__Task instructions__
Return each line of the listing that has the word "regplot" in it.

__Source data__
========
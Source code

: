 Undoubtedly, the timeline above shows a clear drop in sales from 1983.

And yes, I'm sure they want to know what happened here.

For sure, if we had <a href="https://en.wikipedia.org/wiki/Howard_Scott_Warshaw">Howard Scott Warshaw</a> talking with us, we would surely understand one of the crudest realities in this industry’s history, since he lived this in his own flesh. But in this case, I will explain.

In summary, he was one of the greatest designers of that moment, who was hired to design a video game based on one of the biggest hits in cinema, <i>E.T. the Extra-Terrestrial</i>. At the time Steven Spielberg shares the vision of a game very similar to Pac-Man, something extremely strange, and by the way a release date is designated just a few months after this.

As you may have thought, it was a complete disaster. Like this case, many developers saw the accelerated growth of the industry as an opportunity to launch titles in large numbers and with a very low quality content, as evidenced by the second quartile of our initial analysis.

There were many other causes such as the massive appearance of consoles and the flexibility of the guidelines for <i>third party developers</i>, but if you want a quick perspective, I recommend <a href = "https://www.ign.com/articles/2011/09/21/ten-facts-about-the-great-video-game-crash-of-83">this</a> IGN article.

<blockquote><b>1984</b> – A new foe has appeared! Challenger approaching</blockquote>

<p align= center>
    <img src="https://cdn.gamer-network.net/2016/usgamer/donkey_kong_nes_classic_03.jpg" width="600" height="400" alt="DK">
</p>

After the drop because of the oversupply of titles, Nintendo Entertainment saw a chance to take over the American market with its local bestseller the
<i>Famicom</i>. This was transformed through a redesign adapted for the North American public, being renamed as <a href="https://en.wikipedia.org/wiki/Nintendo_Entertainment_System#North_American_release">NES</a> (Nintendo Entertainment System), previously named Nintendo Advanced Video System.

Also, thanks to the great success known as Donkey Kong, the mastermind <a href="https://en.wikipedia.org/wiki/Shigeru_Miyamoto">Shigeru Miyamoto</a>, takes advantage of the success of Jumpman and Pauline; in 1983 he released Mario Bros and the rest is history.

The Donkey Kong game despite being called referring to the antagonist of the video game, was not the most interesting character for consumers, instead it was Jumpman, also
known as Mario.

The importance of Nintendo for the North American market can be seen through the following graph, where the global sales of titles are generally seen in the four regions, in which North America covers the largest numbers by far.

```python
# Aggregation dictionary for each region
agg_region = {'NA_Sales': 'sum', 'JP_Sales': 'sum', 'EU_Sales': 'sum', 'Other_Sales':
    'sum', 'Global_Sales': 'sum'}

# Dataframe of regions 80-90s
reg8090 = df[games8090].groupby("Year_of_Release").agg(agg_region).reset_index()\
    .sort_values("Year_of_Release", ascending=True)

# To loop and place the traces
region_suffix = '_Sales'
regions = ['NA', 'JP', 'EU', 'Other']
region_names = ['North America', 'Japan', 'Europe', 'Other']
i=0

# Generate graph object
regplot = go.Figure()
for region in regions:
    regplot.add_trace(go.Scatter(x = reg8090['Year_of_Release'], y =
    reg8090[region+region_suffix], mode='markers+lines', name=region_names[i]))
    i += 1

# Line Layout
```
========
__Expected output__
regplot = go.Figure()
    regplot.add_trace(go.Scatter(x = reg8090['Year_of_Release'], y =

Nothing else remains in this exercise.